Rogoll saß am 13. November 2015 in den Katakomben des Stade de France, wo sich Frankreich und Deutschland zu einem Freundschaftsspiel trafen. Jenem Stadion, das im Laufe des Abends von Selbstmordanschlägen erschüttert wurde. Rogoll war auch beim Re-Start der Bundesliga im späten Frühjahr 2020 an Bord. Gefangen in einer Blase aus Hygienekonzepten, Desinfektionsspendern und Einbahnstraßen-Regelungen auf großen Parkplätzen, auf denen die Übertragungswagen der Fernsehanstalten abgestellt werden.

In Seefeld dabei

Rogolls jüngster Ausflug führte ihn an der Seite von Bernd Schmelzer ins österreichische Seefeld, ins Trainingslager der Nationalmannschaft. Hier sollten die letzten Szenen für die ARD-Doku gedreht werden. Allzu nah kam Rogoll den Spielern und dem Bundestrainer nicht. Coronabedingt. Doch er schnitt täglich die Bilder zusammen, die in der Tagesschau, auf RTL aktuell, im Heute-Journal oder den Tagesthemen über die Mattscheibe flimmerten.

 Bernd Schmelzer und Klaus Rogoll (re.) beim Trainingslager der Nationalmannschaft in Seefeld

 Bernd Schmelzer und Klaus Rogoll (re.) beim Trainingslager der Nationalmannschaft in Seefeld © Privat, NN

In den vergangenen Tagen war Rogoll aber nicht mehr in Seefeld, sondern vor allem im Keller seines Hauses in Rohr zu finden.
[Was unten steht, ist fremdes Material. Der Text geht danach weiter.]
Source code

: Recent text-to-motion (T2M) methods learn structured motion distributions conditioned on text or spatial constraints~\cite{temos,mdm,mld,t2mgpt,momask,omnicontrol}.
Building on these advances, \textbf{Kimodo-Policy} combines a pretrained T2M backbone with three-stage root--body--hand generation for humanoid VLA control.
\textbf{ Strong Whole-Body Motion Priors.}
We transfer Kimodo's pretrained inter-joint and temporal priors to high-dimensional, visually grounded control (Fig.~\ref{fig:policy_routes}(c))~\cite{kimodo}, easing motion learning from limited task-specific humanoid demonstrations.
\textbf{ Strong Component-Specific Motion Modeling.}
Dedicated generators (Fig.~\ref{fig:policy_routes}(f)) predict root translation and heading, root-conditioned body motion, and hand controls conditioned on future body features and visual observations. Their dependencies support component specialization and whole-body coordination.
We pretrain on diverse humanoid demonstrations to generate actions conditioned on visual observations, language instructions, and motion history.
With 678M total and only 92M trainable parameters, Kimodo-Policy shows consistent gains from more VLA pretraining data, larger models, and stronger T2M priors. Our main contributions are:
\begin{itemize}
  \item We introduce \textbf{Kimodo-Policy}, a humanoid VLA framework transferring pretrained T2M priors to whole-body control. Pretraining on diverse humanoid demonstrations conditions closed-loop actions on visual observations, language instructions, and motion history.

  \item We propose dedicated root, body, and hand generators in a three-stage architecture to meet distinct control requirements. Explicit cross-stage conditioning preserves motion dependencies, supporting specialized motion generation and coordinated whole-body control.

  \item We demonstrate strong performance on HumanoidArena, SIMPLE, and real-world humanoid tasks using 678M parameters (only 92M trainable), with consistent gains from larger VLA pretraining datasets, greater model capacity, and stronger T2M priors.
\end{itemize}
Er stellte sich der "gewaltigen Materialschlacht" aus Hunderten von Filmschnipseln. Zum Teil waren sie 25 Jahre alt - da war Joachim Löw noch Trainer beim VfB Stuttgart - zum Teil waren sie erst wenige Tage jung.
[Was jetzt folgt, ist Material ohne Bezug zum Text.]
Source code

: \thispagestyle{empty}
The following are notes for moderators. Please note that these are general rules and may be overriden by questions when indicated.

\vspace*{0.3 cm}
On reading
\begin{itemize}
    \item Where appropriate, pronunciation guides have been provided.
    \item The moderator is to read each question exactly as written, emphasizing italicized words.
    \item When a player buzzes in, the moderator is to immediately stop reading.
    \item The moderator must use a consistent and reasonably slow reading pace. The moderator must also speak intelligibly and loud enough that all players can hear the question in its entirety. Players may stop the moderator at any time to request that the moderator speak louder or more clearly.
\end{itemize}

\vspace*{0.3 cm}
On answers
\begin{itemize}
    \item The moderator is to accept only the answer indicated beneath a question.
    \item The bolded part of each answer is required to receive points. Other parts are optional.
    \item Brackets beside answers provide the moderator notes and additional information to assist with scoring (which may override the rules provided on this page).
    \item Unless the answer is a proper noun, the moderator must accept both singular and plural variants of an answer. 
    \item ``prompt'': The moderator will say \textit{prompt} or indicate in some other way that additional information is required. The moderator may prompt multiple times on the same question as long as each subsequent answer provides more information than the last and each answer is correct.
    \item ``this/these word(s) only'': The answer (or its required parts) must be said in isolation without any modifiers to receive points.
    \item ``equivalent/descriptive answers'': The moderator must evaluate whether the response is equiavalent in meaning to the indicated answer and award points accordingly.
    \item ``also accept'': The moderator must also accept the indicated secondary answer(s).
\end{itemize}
"Die Kunst ist dann, das Material, das vielleicht von 40 verschiedenen Kameraleuten und 30 Cuttern stammt, die Equipment aus verschiedenen Epochen genutzt haben, so abzumischen und die Farben so anzugleichen, dass es aussieht wie aus einem Guss", erklärt Rogoll. "Wenn man Sachen neu dreht, ist das Schneiden und Mischen viel einfacher."

Doch ein Dreiteiler. Mindestens.

Wie dem auch sei: Redakteur Bernd Schmelzer, der Joachim Löw in den 15 Bundestrainer-Jahren ganz oft begleitet hat, und Klaus Rogoll hatten so viel gutes Material, dass aus der geplanten 45-minütigen Doku nichts wurde. Vielmehr ist es ein Dreiteiler zu jeweils rund 30 Minuten geworden, der möglicherweise noch um einen vierten Teil ergänzt wird. Je nachdem, wie die Männer mit dem Adler auf der Brust und ihr Langzeit-Trainer bei der am Freitag beginnenden EM abschneiden.
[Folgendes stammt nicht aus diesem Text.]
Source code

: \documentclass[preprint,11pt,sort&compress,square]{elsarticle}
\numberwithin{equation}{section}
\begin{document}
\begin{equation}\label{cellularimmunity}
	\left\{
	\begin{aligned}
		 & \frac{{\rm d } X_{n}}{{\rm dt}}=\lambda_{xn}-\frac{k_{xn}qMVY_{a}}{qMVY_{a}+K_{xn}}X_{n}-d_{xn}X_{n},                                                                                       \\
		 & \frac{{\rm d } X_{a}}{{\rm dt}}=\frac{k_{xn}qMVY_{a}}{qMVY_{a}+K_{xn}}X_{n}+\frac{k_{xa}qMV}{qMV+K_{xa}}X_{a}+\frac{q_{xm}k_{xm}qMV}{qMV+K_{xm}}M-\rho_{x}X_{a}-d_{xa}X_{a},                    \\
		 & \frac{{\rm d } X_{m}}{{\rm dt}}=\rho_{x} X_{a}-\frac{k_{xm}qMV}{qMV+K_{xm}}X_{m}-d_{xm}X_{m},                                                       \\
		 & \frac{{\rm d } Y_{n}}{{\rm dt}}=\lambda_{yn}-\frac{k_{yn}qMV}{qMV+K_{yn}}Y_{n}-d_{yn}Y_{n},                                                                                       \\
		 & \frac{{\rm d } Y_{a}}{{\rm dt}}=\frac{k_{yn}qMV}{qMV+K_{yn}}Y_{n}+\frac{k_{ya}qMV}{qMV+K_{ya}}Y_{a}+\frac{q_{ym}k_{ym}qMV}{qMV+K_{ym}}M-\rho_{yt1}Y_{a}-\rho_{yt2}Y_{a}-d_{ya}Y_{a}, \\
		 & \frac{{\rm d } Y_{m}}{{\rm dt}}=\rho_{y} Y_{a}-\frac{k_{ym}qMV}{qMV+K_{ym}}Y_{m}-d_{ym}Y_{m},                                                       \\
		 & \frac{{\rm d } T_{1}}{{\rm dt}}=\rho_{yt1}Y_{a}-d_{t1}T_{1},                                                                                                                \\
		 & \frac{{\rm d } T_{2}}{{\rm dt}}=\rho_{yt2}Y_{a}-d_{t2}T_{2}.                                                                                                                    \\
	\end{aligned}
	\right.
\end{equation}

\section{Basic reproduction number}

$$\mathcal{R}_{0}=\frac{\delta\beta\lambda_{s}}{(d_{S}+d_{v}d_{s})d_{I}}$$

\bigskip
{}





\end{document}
Zu sehen sind die ersten drei Teile ab diesem Mittwoch in der ARD-Mediathek. Ob die Doku auch im "linearen Format", sprich: im Fernsehen, zu sehen sein wird, steht noch nicht fest. Auch das hängt möglicherweise davon ab, wie erfolgreich Jogis letzter Auftritt auf der großen Fußballbühne sein wird.